# Matte paint coming off??



## Kenacycle (May 28, 2006)

I saw a picture posted on facebook of a C59 with paint coming off. It looks horrid.

has anyone else had this problem with their matte painted Colnagos?


----------



## cyclingvet (Aug 5, 2008)

Looks terrible! I hope this is a one-off. I've got a Europcar C59 like this on order. It looks as if the base coat is the gloss metallic lime green and the matt is then sprayed over this. Logic would suggest that the bonding of a second coat of paint to a gloss coat is not going to be good without prior preparation, which would be impossible without ruining the finsh of the remaining lime green bits.

This is NOT what one should get with a frame costing £3.5k

I must admit , I thought the paint process would have been the other way around, spraying the gloss green onto the matt black ( which may bond better?)

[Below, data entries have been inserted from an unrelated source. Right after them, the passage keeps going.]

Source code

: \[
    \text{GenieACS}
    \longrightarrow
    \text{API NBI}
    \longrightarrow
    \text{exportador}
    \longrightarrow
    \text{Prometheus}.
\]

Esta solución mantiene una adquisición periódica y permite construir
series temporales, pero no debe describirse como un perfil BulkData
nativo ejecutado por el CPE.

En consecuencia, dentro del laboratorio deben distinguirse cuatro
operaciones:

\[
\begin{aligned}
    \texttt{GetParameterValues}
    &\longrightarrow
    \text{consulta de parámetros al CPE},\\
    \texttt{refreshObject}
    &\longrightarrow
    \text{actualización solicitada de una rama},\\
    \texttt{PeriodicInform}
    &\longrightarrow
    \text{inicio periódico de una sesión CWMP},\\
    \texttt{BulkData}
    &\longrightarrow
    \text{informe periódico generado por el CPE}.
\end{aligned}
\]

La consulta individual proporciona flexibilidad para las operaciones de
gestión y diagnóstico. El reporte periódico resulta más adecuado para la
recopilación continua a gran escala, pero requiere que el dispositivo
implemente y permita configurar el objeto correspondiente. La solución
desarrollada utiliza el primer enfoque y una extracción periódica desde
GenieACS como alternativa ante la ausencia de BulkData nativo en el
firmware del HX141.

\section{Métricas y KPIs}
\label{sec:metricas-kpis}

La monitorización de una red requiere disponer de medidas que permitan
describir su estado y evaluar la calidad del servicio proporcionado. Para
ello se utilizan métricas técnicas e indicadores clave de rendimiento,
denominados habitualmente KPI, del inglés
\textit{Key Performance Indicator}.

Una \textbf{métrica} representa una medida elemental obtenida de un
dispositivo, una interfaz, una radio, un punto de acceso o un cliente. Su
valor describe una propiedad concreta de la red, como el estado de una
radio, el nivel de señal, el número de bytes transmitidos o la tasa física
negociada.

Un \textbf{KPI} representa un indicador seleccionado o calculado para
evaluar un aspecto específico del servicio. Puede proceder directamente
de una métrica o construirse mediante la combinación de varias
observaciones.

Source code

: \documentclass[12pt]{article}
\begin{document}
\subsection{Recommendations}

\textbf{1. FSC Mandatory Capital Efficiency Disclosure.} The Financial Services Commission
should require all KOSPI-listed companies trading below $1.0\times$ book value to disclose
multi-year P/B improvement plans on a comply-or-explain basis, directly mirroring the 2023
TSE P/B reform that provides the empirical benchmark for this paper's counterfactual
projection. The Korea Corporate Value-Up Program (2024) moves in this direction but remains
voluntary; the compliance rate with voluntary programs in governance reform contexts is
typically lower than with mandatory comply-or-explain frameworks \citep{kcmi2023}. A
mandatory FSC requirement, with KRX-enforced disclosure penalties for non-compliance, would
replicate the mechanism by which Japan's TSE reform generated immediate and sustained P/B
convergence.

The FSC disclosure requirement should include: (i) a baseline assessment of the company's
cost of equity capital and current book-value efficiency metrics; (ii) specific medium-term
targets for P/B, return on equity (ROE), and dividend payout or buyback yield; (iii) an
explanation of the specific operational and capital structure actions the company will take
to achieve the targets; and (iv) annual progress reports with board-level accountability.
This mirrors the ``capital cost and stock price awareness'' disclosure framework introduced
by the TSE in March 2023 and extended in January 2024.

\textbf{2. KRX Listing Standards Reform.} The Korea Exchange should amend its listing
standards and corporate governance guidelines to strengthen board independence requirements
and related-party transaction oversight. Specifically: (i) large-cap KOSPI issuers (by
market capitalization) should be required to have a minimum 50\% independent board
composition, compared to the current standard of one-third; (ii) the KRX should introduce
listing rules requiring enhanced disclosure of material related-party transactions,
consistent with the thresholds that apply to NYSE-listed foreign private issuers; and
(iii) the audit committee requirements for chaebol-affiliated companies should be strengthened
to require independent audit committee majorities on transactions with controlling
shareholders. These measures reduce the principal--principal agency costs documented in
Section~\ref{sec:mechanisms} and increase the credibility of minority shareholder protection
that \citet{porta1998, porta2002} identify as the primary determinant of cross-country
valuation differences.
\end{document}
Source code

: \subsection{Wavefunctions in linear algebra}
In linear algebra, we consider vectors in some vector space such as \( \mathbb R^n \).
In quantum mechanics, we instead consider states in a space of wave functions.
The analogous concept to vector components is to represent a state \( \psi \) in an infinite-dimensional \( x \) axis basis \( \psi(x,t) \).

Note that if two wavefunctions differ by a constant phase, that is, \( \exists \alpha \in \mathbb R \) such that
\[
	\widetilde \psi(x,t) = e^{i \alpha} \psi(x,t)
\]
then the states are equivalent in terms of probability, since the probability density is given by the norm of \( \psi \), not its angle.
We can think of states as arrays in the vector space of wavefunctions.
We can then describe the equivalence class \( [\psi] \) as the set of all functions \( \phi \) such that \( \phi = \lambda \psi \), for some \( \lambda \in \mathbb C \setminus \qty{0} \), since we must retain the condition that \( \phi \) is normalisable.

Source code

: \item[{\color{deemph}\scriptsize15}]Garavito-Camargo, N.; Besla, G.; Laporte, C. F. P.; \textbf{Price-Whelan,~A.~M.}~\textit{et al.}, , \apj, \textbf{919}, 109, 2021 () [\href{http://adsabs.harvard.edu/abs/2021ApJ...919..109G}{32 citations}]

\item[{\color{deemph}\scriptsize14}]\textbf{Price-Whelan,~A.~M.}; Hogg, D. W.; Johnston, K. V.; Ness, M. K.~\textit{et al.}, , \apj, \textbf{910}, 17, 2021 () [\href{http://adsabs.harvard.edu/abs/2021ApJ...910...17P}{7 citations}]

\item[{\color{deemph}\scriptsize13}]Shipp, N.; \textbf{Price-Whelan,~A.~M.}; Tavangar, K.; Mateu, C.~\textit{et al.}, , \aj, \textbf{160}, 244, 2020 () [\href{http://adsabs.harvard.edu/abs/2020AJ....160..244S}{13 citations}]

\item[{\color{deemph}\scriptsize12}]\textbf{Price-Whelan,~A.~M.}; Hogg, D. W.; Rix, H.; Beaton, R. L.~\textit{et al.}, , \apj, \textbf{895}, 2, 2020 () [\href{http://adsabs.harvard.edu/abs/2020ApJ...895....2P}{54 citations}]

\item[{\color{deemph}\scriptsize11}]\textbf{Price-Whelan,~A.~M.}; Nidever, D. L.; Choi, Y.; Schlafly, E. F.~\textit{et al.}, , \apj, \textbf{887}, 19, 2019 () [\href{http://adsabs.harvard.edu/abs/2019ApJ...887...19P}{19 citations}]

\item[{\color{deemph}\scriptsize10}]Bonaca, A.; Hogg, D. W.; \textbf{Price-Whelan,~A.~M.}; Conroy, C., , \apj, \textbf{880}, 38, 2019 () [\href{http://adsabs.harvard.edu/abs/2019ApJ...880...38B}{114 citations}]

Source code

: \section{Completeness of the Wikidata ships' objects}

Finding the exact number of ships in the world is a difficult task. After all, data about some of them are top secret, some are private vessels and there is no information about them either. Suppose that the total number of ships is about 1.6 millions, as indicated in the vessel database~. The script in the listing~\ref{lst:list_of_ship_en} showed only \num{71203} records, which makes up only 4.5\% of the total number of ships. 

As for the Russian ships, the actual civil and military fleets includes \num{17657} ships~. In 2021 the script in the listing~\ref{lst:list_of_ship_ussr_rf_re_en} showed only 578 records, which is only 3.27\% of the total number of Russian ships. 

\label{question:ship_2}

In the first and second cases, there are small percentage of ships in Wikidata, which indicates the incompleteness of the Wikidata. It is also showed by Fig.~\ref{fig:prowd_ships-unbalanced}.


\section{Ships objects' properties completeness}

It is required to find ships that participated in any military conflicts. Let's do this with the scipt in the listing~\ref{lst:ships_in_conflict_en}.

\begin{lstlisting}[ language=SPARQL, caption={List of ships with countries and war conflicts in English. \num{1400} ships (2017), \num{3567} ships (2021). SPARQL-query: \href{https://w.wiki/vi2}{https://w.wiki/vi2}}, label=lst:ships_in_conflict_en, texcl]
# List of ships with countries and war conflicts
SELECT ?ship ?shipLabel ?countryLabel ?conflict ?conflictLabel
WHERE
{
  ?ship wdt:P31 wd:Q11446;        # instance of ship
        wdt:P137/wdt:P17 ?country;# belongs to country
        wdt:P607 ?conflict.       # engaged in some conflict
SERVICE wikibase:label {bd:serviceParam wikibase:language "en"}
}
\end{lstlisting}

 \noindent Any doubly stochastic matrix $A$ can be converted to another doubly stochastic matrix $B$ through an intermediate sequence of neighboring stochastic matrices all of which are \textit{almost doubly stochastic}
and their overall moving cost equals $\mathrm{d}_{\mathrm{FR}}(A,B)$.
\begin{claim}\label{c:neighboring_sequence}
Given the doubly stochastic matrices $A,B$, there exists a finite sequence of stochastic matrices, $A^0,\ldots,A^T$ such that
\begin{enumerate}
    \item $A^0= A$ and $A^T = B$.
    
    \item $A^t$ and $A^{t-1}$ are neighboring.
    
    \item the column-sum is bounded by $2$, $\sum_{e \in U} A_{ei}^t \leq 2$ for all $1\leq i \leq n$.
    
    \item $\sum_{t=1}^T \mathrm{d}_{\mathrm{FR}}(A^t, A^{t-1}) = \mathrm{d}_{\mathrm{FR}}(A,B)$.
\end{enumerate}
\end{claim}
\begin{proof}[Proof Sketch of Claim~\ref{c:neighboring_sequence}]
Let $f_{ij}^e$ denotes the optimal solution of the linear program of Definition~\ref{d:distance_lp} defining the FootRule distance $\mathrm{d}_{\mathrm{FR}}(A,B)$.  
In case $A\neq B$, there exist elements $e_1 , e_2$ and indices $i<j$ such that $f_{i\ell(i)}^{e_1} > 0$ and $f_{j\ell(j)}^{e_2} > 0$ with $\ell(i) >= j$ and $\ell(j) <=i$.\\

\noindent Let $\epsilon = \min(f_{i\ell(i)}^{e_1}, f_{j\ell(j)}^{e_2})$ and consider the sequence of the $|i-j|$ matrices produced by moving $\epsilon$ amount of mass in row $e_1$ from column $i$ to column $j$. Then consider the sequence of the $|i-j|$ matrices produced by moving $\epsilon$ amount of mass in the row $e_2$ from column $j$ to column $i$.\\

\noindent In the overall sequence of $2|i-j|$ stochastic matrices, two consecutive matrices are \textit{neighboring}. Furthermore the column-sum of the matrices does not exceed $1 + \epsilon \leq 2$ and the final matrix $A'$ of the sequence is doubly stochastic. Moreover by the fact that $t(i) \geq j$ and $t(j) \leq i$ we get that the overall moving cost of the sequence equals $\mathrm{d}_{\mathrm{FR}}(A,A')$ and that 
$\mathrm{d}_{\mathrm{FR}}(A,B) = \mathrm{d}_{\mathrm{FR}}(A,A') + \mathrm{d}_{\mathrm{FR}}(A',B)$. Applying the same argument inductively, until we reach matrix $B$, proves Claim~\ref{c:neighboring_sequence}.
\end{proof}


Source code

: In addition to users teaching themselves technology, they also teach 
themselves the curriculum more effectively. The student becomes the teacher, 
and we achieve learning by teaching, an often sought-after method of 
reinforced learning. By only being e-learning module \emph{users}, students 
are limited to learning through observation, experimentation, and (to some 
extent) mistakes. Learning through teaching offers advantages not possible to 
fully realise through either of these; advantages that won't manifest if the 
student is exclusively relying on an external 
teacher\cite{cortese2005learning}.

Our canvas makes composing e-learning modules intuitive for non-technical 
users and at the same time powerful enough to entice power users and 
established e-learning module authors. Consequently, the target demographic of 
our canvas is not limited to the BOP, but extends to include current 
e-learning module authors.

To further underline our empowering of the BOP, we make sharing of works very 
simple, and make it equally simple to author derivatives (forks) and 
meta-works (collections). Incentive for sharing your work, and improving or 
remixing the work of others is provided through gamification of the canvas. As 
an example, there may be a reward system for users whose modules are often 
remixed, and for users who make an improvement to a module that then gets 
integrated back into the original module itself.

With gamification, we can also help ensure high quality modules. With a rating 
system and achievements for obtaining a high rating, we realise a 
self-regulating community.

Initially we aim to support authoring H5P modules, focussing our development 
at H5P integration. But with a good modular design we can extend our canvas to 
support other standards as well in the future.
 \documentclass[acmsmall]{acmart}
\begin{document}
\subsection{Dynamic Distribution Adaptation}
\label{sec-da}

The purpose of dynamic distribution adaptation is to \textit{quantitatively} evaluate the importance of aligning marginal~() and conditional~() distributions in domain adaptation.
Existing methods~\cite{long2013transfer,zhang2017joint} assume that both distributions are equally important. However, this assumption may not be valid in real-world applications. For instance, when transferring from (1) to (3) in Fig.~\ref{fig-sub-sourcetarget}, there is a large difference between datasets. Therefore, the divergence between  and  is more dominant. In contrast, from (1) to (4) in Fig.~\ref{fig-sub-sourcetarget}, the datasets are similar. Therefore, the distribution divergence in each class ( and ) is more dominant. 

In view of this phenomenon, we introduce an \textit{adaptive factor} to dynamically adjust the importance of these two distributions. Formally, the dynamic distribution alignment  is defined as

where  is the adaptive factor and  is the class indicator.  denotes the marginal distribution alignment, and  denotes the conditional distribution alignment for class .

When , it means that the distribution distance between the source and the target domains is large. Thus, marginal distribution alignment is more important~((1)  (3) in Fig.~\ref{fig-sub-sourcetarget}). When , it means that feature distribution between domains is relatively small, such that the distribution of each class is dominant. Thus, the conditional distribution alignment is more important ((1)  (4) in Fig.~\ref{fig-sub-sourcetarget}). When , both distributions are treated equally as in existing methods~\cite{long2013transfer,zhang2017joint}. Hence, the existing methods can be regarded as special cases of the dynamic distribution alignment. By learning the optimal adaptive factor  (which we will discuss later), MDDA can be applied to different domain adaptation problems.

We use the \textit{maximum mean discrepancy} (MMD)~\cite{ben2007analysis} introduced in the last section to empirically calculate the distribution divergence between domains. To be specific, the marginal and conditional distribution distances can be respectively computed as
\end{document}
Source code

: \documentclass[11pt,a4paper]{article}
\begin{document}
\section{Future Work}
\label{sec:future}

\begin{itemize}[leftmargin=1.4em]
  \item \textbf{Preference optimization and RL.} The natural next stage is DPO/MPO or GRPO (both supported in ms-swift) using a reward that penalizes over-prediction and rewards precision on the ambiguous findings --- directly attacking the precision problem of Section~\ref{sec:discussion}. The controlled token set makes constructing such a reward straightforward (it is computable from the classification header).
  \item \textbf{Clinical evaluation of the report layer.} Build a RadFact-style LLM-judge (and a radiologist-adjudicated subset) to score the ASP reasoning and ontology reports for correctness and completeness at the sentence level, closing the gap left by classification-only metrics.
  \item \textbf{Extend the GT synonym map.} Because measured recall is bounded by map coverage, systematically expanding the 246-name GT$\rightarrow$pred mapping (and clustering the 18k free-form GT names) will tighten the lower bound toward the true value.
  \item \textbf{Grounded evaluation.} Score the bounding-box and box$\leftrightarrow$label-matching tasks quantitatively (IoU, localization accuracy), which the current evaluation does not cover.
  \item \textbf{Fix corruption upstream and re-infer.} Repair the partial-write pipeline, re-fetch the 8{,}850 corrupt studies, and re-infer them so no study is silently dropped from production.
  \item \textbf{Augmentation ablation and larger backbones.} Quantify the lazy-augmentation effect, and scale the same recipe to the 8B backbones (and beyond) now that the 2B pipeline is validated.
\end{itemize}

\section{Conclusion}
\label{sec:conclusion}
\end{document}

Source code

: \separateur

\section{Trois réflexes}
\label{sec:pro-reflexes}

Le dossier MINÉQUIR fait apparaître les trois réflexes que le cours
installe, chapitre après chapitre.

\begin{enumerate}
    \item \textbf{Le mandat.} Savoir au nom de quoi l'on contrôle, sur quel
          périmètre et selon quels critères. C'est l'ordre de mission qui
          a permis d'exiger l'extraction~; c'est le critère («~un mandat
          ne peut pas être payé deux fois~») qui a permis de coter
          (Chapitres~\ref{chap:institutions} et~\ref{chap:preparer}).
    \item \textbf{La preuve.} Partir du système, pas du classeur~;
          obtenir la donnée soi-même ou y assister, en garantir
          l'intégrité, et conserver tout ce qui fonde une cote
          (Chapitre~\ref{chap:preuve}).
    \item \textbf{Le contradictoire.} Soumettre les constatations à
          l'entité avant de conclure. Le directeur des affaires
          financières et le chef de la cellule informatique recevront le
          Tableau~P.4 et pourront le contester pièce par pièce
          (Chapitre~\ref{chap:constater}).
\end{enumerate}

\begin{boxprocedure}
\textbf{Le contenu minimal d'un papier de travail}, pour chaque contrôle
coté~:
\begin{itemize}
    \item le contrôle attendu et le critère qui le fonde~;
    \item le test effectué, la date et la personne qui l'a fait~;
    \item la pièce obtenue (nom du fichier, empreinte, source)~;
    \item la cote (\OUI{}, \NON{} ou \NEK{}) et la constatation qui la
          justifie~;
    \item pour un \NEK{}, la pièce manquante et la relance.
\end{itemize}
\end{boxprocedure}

Any more reports of Europcar colour (CSLM) same fate?


----------



## one80 (Feb 22, 2006)

I would expect the paint around the "coln" to only streak like that if something's disolved it - if it's been applied poorly it would simply flake/chip off. There looks to be some residue/liquid staining on the top tube and fork?

I thought they would've also applied a matte top coat to seal it, but doesn't appear that way?


----------



## cyclingvet (Aug 5, 2008)

Your right one80. Not sure about a matt top coat to seal the gloss green though.


----------



## campagnoloneutron (Sep 15, 2005)

Its very likely that these are team bikes that have been pressure washed by the support crew. That is what would strip off the paint. ...and depending on the water pressure used these can and will strip off any paint.


----------



## Salsa_Lover (Jul 6, 2008)

or got some paint remover sprayed on ?


----------



## merckxman (Jan 23, 2002)

This was some matte cracking and peeling from a Europcar team bike:


----------



## 2ndrep (Mar 14, 2012)

I just don't think the quality of the paintwork is as good as previous models. I guess you would really need a pair of rose tinted glasses for this one! Just looks completely terrible !


----------



## Karbon Kev (Sep 7, 2009)

hmm hate to see these lovely europcar colourscheme bikes looking like this, I think this must be a team bike thing, what with the pressure washing and stuff, I would hate it if it happened to my C59. Shudder ........


----------



## Cinelli 82220 (Dec 2, 2010)

Harley Davidson has a matte finish option on some bikes.When it first came out there were lots of problems with it coming off.
The airbox on my VRod had Black Denim matte paint and it started coming off where the seat rubbed against it.


----------



## Karbon Kev (Sep 7, 2009)

and other matt coloured paint doesn't, strange .....


----------



## 2ndrep (Mar 14, 2012)

perhaps they are rushing the frames and not concentrating on the paint quality and finish!


----------



## Karbon Kev (Sep 7, 2009)

i doubt it, we are talking colnago here.


----------